Excerpts from a dataset
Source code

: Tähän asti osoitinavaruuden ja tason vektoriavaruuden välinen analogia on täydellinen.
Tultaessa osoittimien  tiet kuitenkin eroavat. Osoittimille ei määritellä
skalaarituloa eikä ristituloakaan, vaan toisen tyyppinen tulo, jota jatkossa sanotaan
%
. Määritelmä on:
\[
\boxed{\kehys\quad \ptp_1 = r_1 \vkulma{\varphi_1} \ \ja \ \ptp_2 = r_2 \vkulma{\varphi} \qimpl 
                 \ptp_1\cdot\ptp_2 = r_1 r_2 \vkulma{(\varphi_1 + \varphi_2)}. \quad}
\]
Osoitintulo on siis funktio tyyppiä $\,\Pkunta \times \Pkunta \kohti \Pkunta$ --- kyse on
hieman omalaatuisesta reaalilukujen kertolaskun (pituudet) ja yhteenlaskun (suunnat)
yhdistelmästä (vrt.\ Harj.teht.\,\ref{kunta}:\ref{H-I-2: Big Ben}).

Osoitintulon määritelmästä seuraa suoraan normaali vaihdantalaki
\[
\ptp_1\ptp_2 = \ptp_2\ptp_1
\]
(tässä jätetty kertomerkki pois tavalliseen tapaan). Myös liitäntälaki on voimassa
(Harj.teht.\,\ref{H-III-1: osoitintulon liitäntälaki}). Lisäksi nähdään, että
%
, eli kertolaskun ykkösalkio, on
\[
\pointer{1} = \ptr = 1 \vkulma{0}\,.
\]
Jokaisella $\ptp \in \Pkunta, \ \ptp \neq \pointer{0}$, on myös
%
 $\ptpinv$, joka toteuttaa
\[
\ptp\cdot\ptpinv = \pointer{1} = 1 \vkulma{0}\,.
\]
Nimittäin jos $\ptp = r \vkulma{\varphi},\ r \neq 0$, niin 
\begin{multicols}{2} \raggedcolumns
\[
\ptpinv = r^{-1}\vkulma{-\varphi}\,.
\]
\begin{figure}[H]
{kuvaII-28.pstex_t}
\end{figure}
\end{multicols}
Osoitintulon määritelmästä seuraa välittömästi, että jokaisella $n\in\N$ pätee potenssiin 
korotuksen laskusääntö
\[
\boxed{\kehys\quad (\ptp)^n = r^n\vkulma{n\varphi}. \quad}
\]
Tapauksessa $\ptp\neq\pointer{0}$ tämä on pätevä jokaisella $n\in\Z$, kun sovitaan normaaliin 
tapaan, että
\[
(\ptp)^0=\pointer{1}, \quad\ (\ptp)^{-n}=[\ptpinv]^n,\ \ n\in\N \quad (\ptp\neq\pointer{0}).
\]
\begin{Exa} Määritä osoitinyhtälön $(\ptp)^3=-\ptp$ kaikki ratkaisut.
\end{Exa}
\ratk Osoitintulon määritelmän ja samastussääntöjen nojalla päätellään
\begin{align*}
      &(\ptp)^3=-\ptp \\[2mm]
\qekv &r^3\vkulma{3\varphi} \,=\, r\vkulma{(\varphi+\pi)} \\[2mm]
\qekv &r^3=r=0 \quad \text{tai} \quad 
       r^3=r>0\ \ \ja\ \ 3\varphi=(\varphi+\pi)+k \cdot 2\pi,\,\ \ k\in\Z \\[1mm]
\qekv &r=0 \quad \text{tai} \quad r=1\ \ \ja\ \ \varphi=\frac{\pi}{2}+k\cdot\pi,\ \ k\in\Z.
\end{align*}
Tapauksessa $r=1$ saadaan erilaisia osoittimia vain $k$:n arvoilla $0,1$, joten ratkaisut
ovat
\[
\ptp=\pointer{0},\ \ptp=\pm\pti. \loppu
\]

---

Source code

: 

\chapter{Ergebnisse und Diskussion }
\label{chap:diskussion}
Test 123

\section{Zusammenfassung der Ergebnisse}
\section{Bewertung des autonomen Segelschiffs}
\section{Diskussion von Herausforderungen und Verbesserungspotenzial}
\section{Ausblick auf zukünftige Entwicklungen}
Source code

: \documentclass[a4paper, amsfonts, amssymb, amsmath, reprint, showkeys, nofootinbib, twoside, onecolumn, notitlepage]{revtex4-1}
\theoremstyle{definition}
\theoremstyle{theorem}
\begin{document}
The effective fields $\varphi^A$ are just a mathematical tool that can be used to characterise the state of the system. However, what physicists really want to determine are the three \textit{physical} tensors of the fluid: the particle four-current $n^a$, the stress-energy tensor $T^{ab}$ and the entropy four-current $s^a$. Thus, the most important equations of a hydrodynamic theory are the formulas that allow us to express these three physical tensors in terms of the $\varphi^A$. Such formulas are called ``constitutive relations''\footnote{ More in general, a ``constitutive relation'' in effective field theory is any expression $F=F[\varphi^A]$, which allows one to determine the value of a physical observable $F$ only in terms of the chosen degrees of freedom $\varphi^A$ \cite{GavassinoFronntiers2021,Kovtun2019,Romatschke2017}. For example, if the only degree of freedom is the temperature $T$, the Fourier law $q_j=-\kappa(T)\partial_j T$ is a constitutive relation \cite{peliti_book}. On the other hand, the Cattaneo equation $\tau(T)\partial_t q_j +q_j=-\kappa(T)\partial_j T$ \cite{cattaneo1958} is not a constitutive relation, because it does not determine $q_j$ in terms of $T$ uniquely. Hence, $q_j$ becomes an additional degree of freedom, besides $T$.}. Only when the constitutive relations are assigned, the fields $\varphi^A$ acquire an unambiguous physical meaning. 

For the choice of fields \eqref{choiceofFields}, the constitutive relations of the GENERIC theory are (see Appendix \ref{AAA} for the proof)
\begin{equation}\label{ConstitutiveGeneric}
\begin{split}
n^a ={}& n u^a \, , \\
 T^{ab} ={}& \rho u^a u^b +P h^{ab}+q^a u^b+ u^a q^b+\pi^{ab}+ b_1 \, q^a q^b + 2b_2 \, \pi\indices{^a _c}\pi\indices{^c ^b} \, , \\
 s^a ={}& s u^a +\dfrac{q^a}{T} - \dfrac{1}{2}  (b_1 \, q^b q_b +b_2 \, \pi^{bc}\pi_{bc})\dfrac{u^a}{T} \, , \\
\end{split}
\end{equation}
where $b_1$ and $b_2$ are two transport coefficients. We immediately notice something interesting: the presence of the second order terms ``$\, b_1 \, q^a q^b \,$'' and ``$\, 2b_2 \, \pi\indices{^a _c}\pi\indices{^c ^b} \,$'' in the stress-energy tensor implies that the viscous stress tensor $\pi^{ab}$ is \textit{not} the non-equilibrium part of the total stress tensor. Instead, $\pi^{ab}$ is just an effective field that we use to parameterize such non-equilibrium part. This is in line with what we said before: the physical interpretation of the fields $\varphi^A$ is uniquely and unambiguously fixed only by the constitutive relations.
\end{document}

==

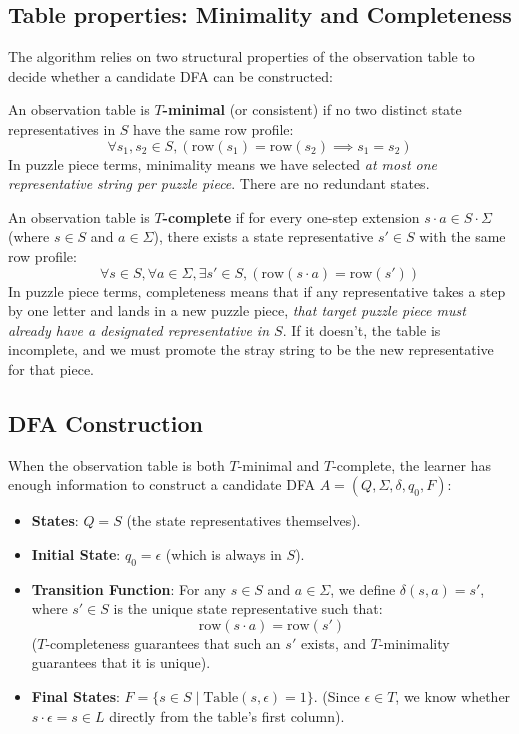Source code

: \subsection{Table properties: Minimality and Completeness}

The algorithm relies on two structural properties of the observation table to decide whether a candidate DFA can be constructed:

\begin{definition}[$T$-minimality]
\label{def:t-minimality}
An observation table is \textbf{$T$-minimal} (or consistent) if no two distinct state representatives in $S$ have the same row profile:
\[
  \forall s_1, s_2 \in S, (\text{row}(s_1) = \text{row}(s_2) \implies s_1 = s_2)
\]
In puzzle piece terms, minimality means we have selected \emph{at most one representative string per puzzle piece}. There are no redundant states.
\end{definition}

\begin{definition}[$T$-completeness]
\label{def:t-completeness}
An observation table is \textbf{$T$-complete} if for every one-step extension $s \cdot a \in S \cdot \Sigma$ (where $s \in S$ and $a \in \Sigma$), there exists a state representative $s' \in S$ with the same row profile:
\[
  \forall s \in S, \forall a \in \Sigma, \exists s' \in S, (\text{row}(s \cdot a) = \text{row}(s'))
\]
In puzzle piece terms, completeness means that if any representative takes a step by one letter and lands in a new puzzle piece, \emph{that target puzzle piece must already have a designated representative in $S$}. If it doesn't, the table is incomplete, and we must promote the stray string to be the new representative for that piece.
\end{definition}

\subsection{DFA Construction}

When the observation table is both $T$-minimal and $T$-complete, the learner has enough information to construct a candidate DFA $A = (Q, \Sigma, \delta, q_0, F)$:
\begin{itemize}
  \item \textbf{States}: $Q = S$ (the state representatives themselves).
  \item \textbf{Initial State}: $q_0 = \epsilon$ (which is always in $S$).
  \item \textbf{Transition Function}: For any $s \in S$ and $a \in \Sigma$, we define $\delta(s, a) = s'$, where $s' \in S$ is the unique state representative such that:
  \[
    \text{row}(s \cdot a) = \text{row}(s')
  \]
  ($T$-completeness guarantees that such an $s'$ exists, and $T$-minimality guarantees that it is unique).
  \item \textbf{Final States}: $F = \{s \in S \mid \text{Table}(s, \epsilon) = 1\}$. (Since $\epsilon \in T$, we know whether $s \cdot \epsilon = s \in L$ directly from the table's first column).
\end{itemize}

#### Work item
Please copy the lines above from the line with "Lisäksi nähdään, että" up to and including the line with "samastussääntöjen nojalla päätellään", exactly as written and with nothing else.

#### Finished task
(Harj.teht.\,\ref{H-III-1: osoitintulon liitäntälaki}). Lisäksi nähdään, että
%
, eli kertolaskun ykkösalkio, on
\[
\pointer{1} = \ptr = 1 \vkulma{0}\,.
\]
Jokaisella $\ptp \in \Pkunta, \ \ptp \neq \pointer{0}$, on myös
%
 $\ptpinv$, joka toteuttaa
\[
\ptp\cdot\ptpinv = \pointer{1} = 1 \vkulma{0}\,.
\]
Nimittäin jos $\ptp = r \vkulma{\varphi},\ r \neq 0$, niin 
\begin{multicols}{2} \raggedcolumns
\[
\ptpinv = r^{-1}\vkulma{-\varphi}\,.
\]
\begin{figure}[H]
{kuvaII-28.pstex_t}
\end{figure}
\end{multicols}
Osoitintulon määritelmästä seuraa välittömästi, että jokaisella $n\in\N$ pätee potenssiin 
korotuksen laskusääntö
\[
\boxed{\kehys\quad (\ptp)^n = r^n\vkulma{n\varphi}. \quad}
\]
Tapauksessa $\ptp\neq\pointer{0}$ tämä on pätevä jokaisella $n\in\Z$, kun sovitaan normaaliin 
tapaan, että
\[
(\ptp)^0=\pointer{1}, \quad\ (\ptp)^{-n}=[\ptpinv]^n,\ \ n\in\N \quad (\ptp\neq\pointer{0}).
\]
\begin{Exa} Määritä osoitinyhtälön $(\ptp)^3=-\ptp$ kaikki ratkaisut.
\end{Exa}
\ratk Osoitintulon määritelmän ja samastussääntöjen nojalla päätellään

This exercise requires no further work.